Edwina Wright

Clinical posts from members and guests of the Australasian Society for HIV, Viral Hepatitis and Sexual Health Medicine (ASHM) from various international medical and scientific conferences on HIV, AIDS, viral hepatitis, and sexual health.

Opportunities and Threats to ART success and related CROI abstracts

Posted by on in New ARV Treatment, clinical trials emerging therapy
  • Font size: Larger Smaller
  • Hits: 90475
  • Print

 

Opportunities and Threats to ART success (session 36) and related CROI abstracts

Greetings from Atlanta, home to CDC, CNN and Coca Cola of which I have ingested output from all three during this visit.

For those interested in the obstacles to ART implementation and its therapeutic success including new antiretroviral drugs and formulations, there was a terrific symposium held yesterday that addressed these issues.

Jennifer Kates from Kaiser Family Foundation outlined issues arising from Obama’s Affordable Care Act (ACA) as they pertain to HIV care and treatment access. Like Australia, the US Federal- State divisions and discords can be disconcerting. In the US states have the choice of accepting the expansion of the public health fund Medicaid or not. For those states that accept it, people living with HIV will have greater access and financial support for their HIV care. Currently 68% of people living with HIV in the USA live in states that will support Medicaid’s expansion but this leaves the potential for disparate levels of care for people living in the remaining states who decline Medicaid expansion. A good talk for those who seek to better understand the ACA.

Sharon Lewin from Alfred/Burnet/Monash gave an outstanding talk on the impact of the residual inflammation experienced by virologically suppressed HIV positive people on ART.  Sharon addressed the impact of residual inflammation upon risk for mortality and non-AIDS diseases. She addressed the drivers of this inflammation and the current (largely theoretical) therapeutic approaches we could take to decrease inflammation. A must-watch talk on CROI’s webcast.

Raph Hamers from Academic Med Ctr of the University of Amsterdam gave a very good talk on ARV drug resistance. He discussed in detail transmitted drug resistance, which is a key issue for populations living in eastern and southern Africa where transmitted NNRTI resistance predominates. Also he addressed the recently published observation that K65R resistance appears to occur more rapidly in clade C infected patients whose first-line therapy included tenofovir. K65R is also selected in patients who have been treated previously with stavudine (d4t). He highlighted the importance of switch studies from first to second line therapy.

Of note ASHM President-elect Mark Boyd and his colleagues’ SECOND-LINE study’s 48-week results were presented as a late breaker poster (180LB).  The study results support switching to a boosted lopinavir + raltegravir, NRTI-sparing regimen for individuals failing their first-line NNRTI with 2N(t)RTIs regimens. This approach was non-inferior to switching to boosted lopinavir +2-3N(t)RTI regimens and was associated with a significantly higher CD4 cell recovery.

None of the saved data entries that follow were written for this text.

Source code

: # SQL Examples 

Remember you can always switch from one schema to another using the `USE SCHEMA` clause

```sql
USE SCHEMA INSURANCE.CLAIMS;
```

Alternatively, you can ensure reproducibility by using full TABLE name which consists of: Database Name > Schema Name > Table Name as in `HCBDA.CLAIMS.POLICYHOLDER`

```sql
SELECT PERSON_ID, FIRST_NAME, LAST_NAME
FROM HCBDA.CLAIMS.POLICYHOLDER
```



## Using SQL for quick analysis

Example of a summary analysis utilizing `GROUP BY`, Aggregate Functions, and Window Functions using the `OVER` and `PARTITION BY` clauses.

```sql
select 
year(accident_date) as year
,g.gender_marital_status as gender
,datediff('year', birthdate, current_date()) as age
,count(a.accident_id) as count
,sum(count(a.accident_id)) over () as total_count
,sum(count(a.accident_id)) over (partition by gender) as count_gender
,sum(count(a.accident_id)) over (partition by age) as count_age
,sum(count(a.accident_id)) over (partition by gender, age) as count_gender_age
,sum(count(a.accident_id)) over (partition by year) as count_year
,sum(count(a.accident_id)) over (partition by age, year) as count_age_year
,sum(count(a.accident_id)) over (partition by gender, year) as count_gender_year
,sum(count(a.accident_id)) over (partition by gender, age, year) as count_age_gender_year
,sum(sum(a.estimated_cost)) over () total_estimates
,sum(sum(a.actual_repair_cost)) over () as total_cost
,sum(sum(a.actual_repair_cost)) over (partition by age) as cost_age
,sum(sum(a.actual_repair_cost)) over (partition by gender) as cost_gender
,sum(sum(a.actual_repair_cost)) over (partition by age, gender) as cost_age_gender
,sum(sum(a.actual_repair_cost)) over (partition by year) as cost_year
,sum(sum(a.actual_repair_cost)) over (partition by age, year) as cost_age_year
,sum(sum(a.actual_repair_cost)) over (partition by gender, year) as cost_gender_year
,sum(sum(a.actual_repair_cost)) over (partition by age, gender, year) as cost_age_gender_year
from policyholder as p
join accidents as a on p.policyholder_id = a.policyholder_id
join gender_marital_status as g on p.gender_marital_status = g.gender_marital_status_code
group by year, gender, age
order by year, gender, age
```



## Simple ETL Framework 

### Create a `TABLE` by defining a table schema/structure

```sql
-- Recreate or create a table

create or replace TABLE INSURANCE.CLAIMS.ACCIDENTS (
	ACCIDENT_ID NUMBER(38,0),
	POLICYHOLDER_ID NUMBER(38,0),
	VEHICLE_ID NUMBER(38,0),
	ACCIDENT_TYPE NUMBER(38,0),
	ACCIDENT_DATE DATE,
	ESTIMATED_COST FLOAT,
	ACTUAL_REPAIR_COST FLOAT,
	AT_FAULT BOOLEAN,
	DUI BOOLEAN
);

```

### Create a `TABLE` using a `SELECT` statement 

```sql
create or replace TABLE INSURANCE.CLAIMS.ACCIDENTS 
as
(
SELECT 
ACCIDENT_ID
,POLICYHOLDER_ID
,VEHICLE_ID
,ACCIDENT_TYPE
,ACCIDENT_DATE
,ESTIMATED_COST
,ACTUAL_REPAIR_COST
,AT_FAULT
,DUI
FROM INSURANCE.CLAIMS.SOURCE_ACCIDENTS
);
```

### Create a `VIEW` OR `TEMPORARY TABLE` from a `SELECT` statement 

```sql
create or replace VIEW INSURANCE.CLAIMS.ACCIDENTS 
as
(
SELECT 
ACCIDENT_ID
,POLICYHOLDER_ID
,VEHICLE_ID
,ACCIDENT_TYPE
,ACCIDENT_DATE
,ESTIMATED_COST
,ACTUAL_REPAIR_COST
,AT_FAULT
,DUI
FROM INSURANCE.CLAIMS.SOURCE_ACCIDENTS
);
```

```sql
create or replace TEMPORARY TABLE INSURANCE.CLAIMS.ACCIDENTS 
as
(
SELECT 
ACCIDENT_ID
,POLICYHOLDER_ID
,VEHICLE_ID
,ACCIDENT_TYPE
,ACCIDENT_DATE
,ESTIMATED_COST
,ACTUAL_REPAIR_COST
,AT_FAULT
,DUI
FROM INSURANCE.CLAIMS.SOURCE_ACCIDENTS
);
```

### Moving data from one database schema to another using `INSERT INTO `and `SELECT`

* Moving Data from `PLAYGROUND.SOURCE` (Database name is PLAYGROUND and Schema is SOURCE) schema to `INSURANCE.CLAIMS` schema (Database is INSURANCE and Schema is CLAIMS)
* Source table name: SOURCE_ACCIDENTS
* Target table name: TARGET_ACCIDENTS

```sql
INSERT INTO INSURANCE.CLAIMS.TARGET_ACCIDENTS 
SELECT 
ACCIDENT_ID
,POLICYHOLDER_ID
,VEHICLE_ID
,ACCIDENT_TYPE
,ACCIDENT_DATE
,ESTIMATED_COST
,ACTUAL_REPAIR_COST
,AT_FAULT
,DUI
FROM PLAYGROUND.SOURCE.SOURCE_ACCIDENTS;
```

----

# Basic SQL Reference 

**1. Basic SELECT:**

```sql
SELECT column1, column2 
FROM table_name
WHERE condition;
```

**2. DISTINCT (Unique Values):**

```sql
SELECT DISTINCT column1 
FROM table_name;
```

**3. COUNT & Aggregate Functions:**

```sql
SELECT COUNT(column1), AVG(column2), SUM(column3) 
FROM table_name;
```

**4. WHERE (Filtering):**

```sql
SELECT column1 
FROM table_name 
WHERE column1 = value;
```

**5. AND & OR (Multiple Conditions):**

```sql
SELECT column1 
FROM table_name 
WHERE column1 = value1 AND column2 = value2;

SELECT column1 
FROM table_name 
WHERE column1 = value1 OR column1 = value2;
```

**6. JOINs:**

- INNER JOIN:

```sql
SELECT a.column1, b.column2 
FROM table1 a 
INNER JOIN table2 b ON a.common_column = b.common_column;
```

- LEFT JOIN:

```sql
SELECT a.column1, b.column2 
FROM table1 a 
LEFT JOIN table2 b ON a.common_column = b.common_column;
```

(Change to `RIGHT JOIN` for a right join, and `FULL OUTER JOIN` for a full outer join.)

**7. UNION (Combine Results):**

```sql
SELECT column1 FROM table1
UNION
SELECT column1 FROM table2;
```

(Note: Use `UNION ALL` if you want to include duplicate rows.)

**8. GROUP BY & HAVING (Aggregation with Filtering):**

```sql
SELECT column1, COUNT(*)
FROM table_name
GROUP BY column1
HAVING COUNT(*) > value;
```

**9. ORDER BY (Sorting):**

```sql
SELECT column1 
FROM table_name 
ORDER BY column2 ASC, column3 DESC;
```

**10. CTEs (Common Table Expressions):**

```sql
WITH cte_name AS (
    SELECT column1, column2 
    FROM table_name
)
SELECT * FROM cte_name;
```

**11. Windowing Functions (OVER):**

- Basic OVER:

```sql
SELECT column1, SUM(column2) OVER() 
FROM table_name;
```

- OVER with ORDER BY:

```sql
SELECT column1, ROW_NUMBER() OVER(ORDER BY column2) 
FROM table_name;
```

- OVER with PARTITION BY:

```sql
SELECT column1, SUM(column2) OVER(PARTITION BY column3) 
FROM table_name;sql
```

Joe Eron from the University of North Carolina gave Trip Gulick’s talk on new ARVs, which was, thankfully optimistic. There are a number of new ARV formulations in the pipeline including atazanavir/cobicistat, darunavir/cobicistat which precludes use of ritonavir as a boosting agent. Rilpivirine is also being studied in a nanoparticle form and as a long-acting intramuscular injection. Efavirenz and atazanavir are also being considered for nanoparticle formulation. Antiretroviral agents can be formulated as solid or liquid suspension nanoparticles. Theoretically nanoparticles could afford better bioavailability and higher tissue concentrations as they are taken up and then released into tissues by mononuclear phagocytes. Abstract 513 reported on successful in vitro studies of Efavirenz formulated as solid drug nanoparticles.   

The talk provided an excellent table of all the up and coming drugs- check out this talk via the CROI webcast site to view the table.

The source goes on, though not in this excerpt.